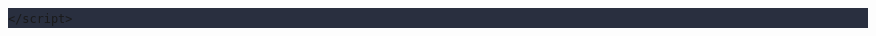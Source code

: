     </script>
</body>
</html>
<style>
  body {
  font-family: Arial, sans-serif;
  margin: 0;
  padding: 20px;
  background-color: #292f3f;
}

.container {
  max-width: 600px;
  margin: 0 auto;
  background-color: #fff;
  padding: 20px;
  border-radius: 5px;
  box-shadow: 0 2px 4px rgba(0, 0, 0, 0.1);
}

h1 {
  text-align: center;
  color: #007bff;
}

label,
input,
button {
  display: block;
  margin-bottom: 10px;
  width: 100%;
  box-sizing: border-box;
  color: white;
text-align: center;
}

input{
    color: #0e0f0e;
}

input[type="text"] {
  padding: 10px;
  border: 1px solid #ccc;
  border-radius: 3px;
  font-size: 14px;
}

button {
  padding: 10px;
  background-color: #0e0f0e;
  color: #fff;
  border: none;
  border-radius: 3px;
  font-size: 14px;
  cursor: pointer;
}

###

▸ **What you are asked to do**
Exclude the images and reproduce the remaining data exactly.

▸ **Result of the task**
Source code

:     </script>
</body>
</html>
<style>
  body {
  font-family: Arial, sans-serif;
  margin: 0;
  padding: 20px;
  background-color: #292f3f;
}

.container {
  max-width: 600px;
  margin: 0 auto;
  background-color: #fff;
  padding: 20px;
  border-radius: 5px;
  box-shadow: 0 2px 4px rgba(0, 0, 0, 0.1);
}

h1 {
  text-align: center;
  color: #007bff;
}

label,
input,
button {
  display: block;
  margin-bottom: 10px;
  width: 100%;
  box-sizing: border-box;
  color: white;
text-align: center;
}

input{
    color: #0e0f0e;
}

input[type="text"] {
  padding: 10px;
  border: 1px solid #ccc;
  border-radius: 3px;
  font-size: 14px;
}

button {
  padding: 10px;
  background-color: #0e0f0e;
  color: #fff;
  border: none;
  border-radius: 3px;
  font-size: 14px;
  cursor: pointer;
}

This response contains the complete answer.